▶ [WHAT YOU ARE ASKED TO DO]: Give back each line of the material that contains the word "글에서는".

▶ [TASK INPUT]:
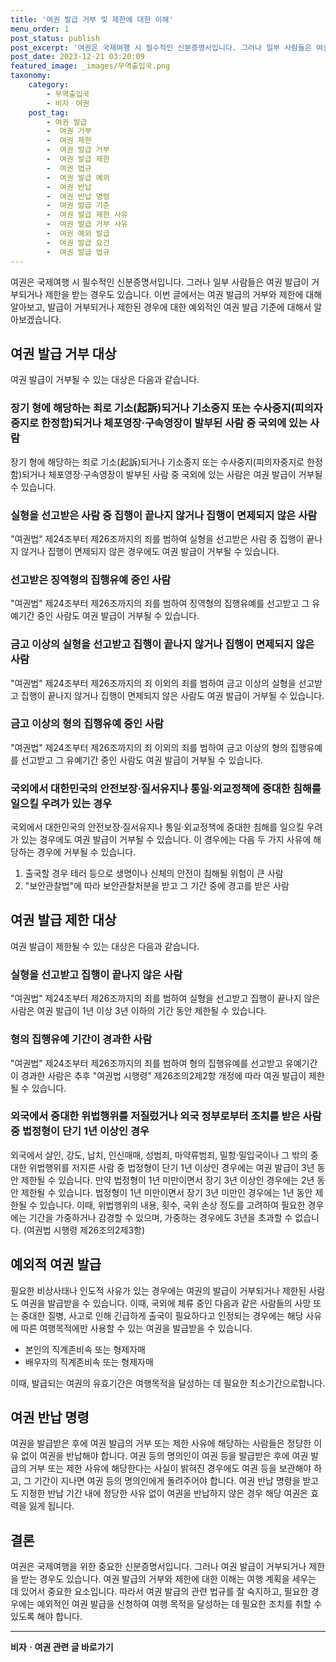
 ```yaml
---
title: '여권 발급 거부 및 제한에 대한 이해'
menu_order: 1
post_status: publish
post_excerpt: '여권은 국제여행 시 필수적인 신분증명서입니다. 그러나 일부 사람들은 여권 발급이 거부되거나 제한을 받는 경우도 있습니다. 이번 글에서는 여권 발급의 거부와 제한에 대해 알아보고, 발급이 거부되거나 제한된 경우에 대한 예외적인 여권 발급 기준에 대해서 알아보겠습니다.'
post_date: 2023-12-21 03:20:09
featured_image: _images/무역출입국.png
taxonomy:
    category:
        - 무역출입국
        - 비자ㆍ여권
    post_tag:
        - 여권 발급
        -  여권 거부
        -  여권 제한
        -  여권 발급 거부
        -  여권 발급 제한
        -  여권 법규
        -  여권 발급 예외
        -  여권 반납
        -  여권 반납 명령
        -  여권 발급 기준
        -  여권 발급 제한 사유
        -  여권 발급 거부 사유
        -  여권 예외 발급
        -  여권 발급 요건
        -  여권 발급 법규
---
```



여권은 국제여행 시 필수적인 신분증명서입니다. 그러나 일부 사람들은 여권 발급이 거부되거나 제한을 받는 경우도 있습니다. 이번 글에서는 여권 발급의 거부와 제한에 대해 알아보고, 발급이 거부되거나 제한된 경우에 대한 예외적인 여권 발급 기준에 대해서 알아보겠습니다.

## 여권 발급 거부 대상

여권 발급이 거부될 수 있는 대상은 다음과 같습니다.

### 장기 형에 해당하는 죄로 기소(起訴)되거나 기소중지 또는 수사중지(피의자중지로 한정함)되거나 체포영장·구속영장이 발부된 사람 중 국외에 있는 사람

장기 형에 해당하는 죄로 기소(起訴)되거나 기소중지 또는 수사중지(피의자중지로 한정함)되거나 체포영장·구속영장이 발부된 사람 중 국외에 있는 사람은 여권 발급이 거부될 수 있습니다.

### 실형을 선고받은 사람 중 집행이 끝나지 않거나 집행이 면제되지 않은 사람

"여권법" 제24조부터 제26조까지의 죄를 범하여 실형을 선고받은 사람 중 집행이 끝나지 않거나 집행이 면제되지 않은 경우에도 여권 발급이 거부될 수 있습니다.

### 선고받은 징역형의 집행유예 중인 사람

"여권법" 제24조부터 제26조까지의 죄를 범하여 징역형의 집행유예를 선고받고 그 유예기간 중인 사람도 여권 발급이 거부될 수 있습니다.

### 금고 이상의 실형을 선고받고 집행이 끝나지 않거나 집행이 면제되지 않은 사람

"여권법" 제24조부터 제26조까지의 죄 이외의 죄를 범하여 금고 이상의 실형을 선고받고 집행이 끝나지 않거나 집행이 면제되지 않은 사람도 여권 발급이 거부될 수 있습니다.

### 금고 이상의 형의 집행유예 중인 사람

"여권법" 제24조부터 제26조까지의 죄 이외의 죄를 범하여 금고 이상의 형의 집행유예를 선고받고 그 유예기간 중인 사람도 여권 발급이 거부될 수 있습니다.

### 국외에서 대한민국의 안전보장·질서유지나 통일·외교정책에 중대한 침해를 일으킬 우려가 있는 경우

국외에서 대한민국의 안전보장·질서유지나 통일·외교정책에 중대한 침해를 일으킬 우려가 있는 경우에도 여권 발급이 거부될 수 있습니다. 이 경우에는 다음 두 가지 사유에 해당하는 경우에 거부될 수 있습니다.

1. 출국할 경우 테러 등으로 생명이나 신체의 안전이 침해될 위험이 큰 사람
2. "보안관찰법"에 따라 보안관찰처분을 받고 그 기간 중에 경고를 받은 사람

## 여권 발급 제한 대상

여권 발급이 제한될 수 있는 대상은 다음과 같습니다.

### 실형을 선고받고 집행이 끝나지 않은 사람

"여권법" 제24조부터 제26조까지의 죄를 범하여 실형을 선고받고 집행이 끝나지 않은 사람은 여권 발급이 1년 이상 3년 이하의 기간 동안 제한될 수 있습니다.

### 형의 집행유예 기간이 경과한 사람

"여권법" 제24조부터 제26조까지의 죄를 범하여 형의 집행유예를 선고받고 유예기간이 경과한 사람은 추후 "여권법 시행령" 제26조의2제2항 개정에 따라 여권 발급이 제한될 수 있습니다.

### 외국에서 중대한 위법행위를 저질렀거나 외국 정부로부터 조치를 받은 사람 중 법정형이 단기 1년 이상인 경우

외국에서 살인, 강도, 납치, 인신매매, 성범죄, 마약류범죄, 밀항·밀입국이나 그 밖의 중대한 위법행위를 저지른 사람 중 법정형이 단기 1년 이상인 경우에는 여권 발급이 3년 동안 제한될 수 있습니다. 만약 법정형이 1년 미만이면서 장기 3년 이상인 경우에는 2년 동안 제한될 수 있습니다. 법정형이 1년 미만이면서 장기 3년 미만인 경우에는 1년 동안 제한될 수 있습니다. 이때, 위법행위의 내용, 횟수, 국위 손상 정도를 고려하여 필요한 경우에는 기간을 가중하거나 감경할 수 있으며, 가중하는 경우에도 3년을 초과할 수 없습니다. (여권법 시행령 제26조의2제3항)

## 예외적 여권 발급

필요한 비상사태나 인도적 사유가 있는 경우에는 여권의 발급이 거부되거나 제한된 사람도 여권을 발급받을 수 있습니다. 이때, 국외에 체류 중인 다음과 같은 사람들의 사망 또는 중대한 질병, 사고로 인해 긴급하게 출국이 필요하다고 인정되는 경우에는 해당 사유에 따른 여행목적에만 사용할 수 있는 여권을 발급받을 수 있습니다.

- 본인의 직계존비속 또는 형제자매
- 배우자의 직계존비속 또는 형제자매

이때, 발급되는 여권의 유효기간은 여행목적을 달성하는 데 필요한 최소기간으로합니다.

## 여권 반납 명령

여권을 발급받은 후에 여권 발급의 거부 또는 제한 사유에 해당하는 사람들은 정당한 이유 없이 여권을 반납해야 합니다. 여권 등의 명의인이 여권 등을 발급받은 후에 여권 발급의 거부 또는 제한 사유에 해당한다는 사실이 밝혀진 경우에도 여권 등을 보관해야 하고, 그 기간이 지나면 여권 등의 명의인에게 돌려주어야 합니다. 여권 반납 명령을 받고도 지정한 반납 기간 내에 정당한 사유 없이 여권을 반납하지 않은 경우 해당 여권은 효력을 잃게 됩니다.

## 결론

여권은 국제여행을 위한 중요한 신분증명서입니다. 그러나 여권 발급이 거부되거나 제한을 받는 경우도 있습니다. 여권 발급의 거부와 제한에 대한 이해는 여행 계획을 세우는 데 있어서 중요한 요소입니다. 따라서 여권 발급의 관련 법규를 잘 숙지하고, 필요한 경우에는 예외적인 여권 발급을 신청하여 여행 목적을 달성하는 데 필요한 조치를 취할 수 있도록 해야 합니다.
<!-- wp:separator -->
<hr class="wp-block-separator has-alpha-channel-opacity"/>
<!-- /wp:separator -->

<!-- wp:group {"backgroundColor":"base","layout":{"type":"constrained"}} -->
<div class="wp-block-group has-base-background-color has-background"><!-- wp:paragraph {"align":"center","fontSize":"medium"} -->
<p class="has-text-align-center has-large-font-size"><strong>비자ㆍ여권 관련 글 바로가기</strong></p>
<!-- /wp:paragraph -->


<!-- wp:latest-posts
{"categories":[{"id":16891,"count":19,"description":"","link":"https://uknowlaw.com/category/%eb%b9%84%ec%9e%90%e3%86%8d%ec%97%ac%ea%b6%8c/","name":"비자ㆍ여권","slug":"비자ㆍ여권","taxonomy":"category","parent":0,"meta":[],"_links":{"self":[{"href":"https://uknowlaw.com/wp-json/wp/v2/categories/16891"}],"collection":[{"href":"https://uknowlaw.com/wp-json/wp/v2/categories"}],"about":[{"href":"https://uknowlaw.com/wp-json/wp/v2/taxonomies/category"}],"wp:post_type":[{"href":"https://uknowlaw.com/wp-json/wp/v2/posts?categories=16891"}],"curies":[{"name":"wp","href":"https://api.w.org/{rel}","templated":true}]}}],"postsToShow":100,"excerptLength":28,"postLayout":"grid","columns":2,"featuredImageAlign":"left","featuredImageSizeSlug":"large","fontSize":"small"} /--></div>
<!-- /wp:group -->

▶ [EXERCISE RESPONSE]:
post_excerpt: '여권은 국제여행 시 필수적인 신분증명서입니다. 그러나 일부 사람들은 여권 발급이 거부되거나 제한을 받는 경우도 있습니다. 이번 글에서는 여권 발급의 거부와 제한에 대해 알아보고, 발급이 거부되거나 제한된 경우에 대한 예외적인 여권 발급 기준에 대해서 알아보겠습니다.'
여권은 국제여행 시 필수적인 신분증명서입니다. 그러나 일부 사람들은 여권 발급이 거부되거나 제한을 받는 경우도 있습니다. 이번 글에서는 여권 발급의 거부와 제한에 대해 알아보고, 발급이 거부되거나 제한된 경우에 대한 예외적인 여권 발급 기준에 대해서 알아보겠습니다.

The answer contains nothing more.